I made the mistake of using a quote from an email he'd sent me in promotional materials for "Nothing Left to Lose". It was an overly kind quote, one that you'd give a friend, and in retrospect I may have took advantage of it. Paul found out about it down the line and wrote me a very angry letter, asking that I remove his name from anything in the future. I did and have since.

Here are a few additional bits of wisdom he passed along or that I gleaned while hanging out on his couch, now paraphrased by time:

- The beginning of the story is the most important. Hook them there and it carries them to the end.

- Make every panel "magnet worthy" – worthy of being appreciated

- A deadline is the only way it will be a priority

- When you break a deadline set a new one and don't fret over it

- Conventions matter. Attend them.

- Cartooning is the concentrated act of isolation

- Organize your life so that comics are your priority

- Never lose sight of your mission

- Keep friendships with cartoonists.

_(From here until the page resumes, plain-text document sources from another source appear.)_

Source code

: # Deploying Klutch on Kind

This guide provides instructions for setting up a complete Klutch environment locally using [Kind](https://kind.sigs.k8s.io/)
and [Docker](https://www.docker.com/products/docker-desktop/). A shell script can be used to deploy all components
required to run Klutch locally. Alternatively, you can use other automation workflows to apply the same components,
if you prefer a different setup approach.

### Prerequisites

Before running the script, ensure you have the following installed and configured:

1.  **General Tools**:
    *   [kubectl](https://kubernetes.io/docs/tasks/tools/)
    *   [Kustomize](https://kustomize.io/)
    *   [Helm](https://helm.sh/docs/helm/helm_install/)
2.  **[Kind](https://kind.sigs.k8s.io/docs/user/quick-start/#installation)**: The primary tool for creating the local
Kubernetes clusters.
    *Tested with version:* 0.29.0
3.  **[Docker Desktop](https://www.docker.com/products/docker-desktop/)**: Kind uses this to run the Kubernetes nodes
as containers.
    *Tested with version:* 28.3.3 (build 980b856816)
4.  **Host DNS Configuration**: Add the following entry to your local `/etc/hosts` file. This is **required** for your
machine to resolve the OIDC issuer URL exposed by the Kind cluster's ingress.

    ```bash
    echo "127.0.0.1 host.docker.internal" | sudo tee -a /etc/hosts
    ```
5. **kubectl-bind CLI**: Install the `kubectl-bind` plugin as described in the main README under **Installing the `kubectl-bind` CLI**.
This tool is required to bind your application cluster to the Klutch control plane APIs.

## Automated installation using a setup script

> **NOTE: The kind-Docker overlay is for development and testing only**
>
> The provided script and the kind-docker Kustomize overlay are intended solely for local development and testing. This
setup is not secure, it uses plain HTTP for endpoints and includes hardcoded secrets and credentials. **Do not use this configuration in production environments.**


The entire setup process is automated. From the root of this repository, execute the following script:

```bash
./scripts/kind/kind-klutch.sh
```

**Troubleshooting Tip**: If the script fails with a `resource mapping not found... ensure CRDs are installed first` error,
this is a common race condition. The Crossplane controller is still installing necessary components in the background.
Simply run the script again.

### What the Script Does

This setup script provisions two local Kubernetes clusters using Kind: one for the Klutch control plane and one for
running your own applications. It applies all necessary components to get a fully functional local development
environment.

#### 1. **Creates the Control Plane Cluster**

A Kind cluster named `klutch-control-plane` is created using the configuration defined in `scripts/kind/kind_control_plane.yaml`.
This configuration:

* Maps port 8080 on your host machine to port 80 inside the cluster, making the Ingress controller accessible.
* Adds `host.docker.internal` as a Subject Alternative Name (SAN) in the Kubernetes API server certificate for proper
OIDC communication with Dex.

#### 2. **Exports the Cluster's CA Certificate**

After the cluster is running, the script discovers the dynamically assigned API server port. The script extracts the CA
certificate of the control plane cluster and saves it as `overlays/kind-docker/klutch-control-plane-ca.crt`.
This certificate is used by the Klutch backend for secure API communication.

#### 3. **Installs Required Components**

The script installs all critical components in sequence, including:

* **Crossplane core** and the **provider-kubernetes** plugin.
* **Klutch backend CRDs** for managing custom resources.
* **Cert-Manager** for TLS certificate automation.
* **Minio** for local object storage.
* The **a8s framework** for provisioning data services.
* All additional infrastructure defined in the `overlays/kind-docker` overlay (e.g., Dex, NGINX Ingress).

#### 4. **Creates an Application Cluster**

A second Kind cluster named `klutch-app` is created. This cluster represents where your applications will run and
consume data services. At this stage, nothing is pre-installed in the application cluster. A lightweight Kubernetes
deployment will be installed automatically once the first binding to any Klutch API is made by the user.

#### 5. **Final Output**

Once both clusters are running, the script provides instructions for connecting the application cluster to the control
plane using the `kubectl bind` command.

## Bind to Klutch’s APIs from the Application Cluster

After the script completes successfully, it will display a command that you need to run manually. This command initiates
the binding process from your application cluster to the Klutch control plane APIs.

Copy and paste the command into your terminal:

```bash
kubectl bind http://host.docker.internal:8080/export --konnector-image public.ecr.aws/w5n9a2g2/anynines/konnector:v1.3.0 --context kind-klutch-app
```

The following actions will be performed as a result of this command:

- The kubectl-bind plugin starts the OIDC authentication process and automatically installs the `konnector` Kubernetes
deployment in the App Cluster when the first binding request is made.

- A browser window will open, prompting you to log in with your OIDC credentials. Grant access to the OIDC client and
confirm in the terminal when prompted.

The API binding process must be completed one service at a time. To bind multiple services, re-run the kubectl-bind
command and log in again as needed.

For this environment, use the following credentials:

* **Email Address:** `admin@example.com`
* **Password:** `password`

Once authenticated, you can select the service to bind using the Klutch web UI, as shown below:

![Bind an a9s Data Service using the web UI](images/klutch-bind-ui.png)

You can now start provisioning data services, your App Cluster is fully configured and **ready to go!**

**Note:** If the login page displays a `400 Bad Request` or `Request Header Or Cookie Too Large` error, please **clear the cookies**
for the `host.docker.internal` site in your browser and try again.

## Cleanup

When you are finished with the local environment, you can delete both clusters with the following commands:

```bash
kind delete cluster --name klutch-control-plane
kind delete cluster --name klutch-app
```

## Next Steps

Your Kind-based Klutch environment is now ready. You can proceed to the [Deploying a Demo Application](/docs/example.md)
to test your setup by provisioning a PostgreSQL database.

It is helpful for motivation/sanity

- Be prolific

 
And maybe the most important:

- Have idols that you live in the shadow of  - He painfully loved Chris Ware's work though he seemed to try and hide it due to comparisons
 
Paul is an amazing man, and one of the few truly driven people I have ever met, but I don't think we ever saw eye-to-eye. Even in the end when we'd been working together for almost 2 years. He is also brilliant, and his brilliance is probably part of the problem. I felt over-worked, under appreciated and a bit jaded. I was learning that while I admired my hero, it was questionable whether I liked him.

Today, I look at the recent paperback edition of "Mother, Come Home" and notice my name has been removed. It hurts a bit honestly. I know each and every line of those pages, but that is the price you pay for being on the sidelines. I've listened to this advice ever since. So in keeping, this is the first and last time I'll discuss this here.